Could any of these patches be used as a basis to remedy it?
https://groups.google.com/forum/#!topic/0xlab-devel/aSOcm3c9PFk
https://bugs.kde.org/show_bug.cgi?id=302709
Could you in theory recompile Android to support TLS and then
try to compile an executable for Android/ARM ?
Sorry, the way I wrote that may have been confusing: I meant that
ldc doesn't currently support any form of TLS for Android/ARM.

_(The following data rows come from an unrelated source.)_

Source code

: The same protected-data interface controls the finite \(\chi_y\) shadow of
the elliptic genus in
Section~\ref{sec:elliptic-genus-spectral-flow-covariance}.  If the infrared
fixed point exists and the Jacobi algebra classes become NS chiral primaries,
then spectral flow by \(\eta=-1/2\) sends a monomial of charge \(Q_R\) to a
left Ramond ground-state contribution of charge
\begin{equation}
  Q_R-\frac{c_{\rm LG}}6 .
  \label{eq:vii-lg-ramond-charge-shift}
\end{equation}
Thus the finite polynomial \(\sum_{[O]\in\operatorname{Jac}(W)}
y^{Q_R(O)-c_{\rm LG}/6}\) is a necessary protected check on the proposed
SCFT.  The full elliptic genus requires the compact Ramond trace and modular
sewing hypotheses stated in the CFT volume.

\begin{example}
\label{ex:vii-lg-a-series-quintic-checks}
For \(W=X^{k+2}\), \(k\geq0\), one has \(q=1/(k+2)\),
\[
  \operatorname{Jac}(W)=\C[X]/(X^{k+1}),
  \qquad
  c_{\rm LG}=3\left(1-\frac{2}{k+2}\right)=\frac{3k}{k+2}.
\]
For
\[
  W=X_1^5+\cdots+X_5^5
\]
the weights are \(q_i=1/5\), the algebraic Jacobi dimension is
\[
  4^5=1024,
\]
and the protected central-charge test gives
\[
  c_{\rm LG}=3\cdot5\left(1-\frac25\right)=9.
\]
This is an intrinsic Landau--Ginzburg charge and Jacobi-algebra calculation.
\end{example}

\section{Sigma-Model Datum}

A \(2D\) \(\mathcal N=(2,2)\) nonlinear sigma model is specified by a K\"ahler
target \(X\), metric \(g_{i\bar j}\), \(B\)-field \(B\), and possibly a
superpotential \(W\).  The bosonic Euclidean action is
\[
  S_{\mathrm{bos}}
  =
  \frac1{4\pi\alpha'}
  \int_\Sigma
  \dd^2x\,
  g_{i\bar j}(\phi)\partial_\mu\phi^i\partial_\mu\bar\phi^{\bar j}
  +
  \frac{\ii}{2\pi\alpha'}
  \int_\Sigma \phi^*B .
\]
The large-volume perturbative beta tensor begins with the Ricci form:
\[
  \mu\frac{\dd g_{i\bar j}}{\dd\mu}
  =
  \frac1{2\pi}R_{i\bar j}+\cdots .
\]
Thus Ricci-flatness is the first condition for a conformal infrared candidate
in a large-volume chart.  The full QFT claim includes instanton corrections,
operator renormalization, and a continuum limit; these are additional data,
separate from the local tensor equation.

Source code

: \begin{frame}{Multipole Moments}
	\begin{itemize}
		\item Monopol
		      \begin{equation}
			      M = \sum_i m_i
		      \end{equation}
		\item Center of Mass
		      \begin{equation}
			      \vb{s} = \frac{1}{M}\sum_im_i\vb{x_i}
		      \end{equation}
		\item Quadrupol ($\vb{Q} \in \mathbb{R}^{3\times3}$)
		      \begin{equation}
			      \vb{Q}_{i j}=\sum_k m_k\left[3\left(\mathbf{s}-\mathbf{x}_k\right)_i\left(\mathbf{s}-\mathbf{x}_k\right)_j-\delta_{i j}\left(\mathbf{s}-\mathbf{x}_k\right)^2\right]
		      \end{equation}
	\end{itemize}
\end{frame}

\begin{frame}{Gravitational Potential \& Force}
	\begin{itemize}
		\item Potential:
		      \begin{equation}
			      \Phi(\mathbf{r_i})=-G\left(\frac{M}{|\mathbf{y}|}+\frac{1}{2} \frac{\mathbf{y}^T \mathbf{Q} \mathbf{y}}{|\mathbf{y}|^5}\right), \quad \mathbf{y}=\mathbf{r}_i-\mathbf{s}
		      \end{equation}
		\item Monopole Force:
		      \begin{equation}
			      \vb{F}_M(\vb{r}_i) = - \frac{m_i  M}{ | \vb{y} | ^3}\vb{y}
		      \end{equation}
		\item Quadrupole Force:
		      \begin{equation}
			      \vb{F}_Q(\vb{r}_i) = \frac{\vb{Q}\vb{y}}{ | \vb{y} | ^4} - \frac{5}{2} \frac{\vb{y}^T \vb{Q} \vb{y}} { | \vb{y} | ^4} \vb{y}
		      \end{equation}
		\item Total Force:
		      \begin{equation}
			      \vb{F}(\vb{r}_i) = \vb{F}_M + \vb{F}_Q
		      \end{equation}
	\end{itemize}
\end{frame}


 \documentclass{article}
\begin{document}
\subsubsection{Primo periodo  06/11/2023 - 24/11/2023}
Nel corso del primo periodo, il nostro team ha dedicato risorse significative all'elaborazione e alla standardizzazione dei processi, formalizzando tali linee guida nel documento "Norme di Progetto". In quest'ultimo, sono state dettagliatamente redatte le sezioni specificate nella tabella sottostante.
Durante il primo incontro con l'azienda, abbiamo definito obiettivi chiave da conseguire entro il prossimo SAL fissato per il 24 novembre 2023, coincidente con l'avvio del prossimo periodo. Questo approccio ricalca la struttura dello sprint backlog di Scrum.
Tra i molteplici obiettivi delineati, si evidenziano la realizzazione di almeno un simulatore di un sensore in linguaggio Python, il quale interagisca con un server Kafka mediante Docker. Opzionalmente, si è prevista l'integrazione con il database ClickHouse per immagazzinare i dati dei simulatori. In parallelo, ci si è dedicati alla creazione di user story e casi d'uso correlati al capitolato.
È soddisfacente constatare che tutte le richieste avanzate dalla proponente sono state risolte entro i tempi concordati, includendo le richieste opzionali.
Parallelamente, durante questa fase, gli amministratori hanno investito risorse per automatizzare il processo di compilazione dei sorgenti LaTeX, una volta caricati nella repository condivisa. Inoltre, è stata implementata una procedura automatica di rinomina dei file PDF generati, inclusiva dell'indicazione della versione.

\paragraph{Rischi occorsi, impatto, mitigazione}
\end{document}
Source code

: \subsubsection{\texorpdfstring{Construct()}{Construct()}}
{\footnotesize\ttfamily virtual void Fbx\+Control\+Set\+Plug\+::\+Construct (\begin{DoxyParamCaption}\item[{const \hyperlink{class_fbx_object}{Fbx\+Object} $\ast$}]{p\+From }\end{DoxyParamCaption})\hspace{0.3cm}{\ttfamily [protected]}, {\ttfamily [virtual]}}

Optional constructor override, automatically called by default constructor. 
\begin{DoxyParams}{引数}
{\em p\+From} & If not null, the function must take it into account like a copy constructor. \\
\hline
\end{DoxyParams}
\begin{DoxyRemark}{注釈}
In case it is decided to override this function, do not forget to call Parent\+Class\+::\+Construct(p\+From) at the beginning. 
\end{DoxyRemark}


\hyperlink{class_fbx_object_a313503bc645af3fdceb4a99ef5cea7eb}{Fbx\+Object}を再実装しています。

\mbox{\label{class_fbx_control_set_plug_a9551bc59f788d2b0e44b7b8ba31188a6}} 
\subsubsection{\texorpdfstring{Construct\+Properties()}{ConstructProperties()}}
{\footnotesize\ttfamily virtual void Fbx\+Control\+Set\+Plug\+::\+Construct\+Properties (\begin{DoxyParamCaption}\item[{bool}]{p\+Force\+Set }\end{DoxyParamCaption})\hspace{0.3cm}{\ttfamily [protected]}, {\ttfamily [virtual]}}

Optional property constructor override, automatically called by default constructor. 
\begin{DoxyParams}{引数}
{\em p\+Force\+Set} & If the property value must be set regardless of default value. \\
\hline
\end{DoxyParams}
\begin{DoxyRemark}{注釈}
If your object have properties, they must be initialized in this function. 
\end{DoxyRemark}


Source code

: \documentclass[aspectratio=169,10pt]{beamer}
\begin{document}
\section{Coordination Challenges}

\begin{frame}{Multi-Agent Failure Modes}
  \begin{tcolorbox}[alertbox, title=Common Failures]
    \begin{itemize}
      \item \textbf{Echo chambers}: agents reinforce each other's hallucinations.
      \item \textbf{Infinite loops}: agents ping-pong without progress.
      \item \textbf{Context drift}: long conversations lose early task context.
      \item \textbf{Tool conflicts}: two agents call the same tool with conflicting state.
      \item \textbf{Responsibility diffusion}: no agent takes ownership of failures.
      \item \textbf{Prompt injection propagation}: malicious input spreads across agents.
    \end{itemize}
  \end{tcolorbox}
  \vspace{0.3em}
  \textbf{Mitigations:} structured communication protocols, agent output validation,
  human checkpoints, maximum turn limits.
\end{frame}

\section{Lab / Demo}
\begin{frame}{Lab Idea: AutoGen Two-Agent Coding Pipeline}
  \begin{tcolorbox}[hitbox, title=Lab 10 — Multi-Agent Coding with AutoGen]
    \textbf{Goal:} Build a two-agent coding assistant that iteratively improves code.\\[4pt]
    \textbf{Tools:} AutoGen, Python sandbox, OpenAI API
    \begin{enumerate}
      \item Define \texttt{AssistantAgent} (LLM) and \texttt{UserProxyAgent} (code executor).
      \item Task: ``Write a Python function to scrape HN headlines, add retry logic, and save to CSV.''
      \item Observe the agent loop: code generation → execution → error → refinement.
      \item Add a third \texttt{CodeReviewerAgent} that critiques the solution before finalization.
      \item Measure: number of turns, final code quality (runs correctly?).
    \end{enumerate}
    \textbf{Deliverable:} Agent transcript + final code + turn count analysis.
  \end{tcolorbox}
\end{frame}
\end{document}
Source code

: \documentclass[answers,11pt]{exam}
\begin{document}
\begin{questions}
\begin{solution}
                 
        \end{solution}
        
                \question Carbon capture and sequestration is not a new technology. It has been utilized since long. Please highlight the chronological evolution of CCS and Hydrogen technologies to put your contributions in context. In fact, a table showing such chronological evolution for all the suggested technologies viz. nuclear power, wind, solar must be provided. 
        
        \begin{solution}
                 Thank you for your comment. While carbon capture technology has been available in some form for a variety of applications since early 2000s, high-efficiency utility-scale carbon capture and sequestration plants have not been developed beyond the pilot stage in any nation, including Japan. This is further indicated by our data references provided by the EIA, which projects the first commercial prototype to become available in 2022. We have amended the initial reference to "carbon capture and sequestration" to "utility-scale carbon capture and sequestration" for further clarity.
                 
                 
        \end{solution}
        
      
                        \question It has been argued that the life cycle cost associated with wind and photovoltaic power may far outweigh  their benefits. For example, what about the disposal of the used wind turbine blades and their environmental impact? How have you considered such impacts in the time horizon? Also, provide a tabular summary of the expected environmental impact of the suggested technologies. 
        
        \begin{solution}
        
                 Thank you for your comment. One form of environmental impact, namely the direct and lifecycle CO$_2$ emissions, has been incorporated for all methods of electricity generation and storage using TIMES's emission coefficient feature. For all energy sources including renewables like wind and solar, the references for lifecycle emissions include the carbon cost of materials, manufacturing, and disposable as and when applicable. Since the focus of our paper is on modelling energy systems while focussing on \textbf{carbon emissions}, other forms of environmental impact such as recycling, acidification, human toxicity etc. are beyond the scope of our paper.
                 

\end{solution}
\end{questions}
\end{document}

Native TLS is not supported on Android/bionic for any
architecture, whether x86 or ARM. I worked around this on x86 by
removing the SHF_TLS and STT_TLS flags from the ELF objects and
using pthread_setspecific/pthread_getspecific instead (more
details on the dmd PR:
https://github.com/D-Programming-Language/dmd/pull/3643), which
is basically how Walter implemented TLS on OS X/Mach-O years ago,
as OS X didn't support native TLS till 10.7 and their TLV APIs
are still undocumented.
I need to patch llvm in a similar way to that dmd PR, so that
Android/ARM can use the same scheme. It appears that Dan did
something similar with his patched llvm for iOS.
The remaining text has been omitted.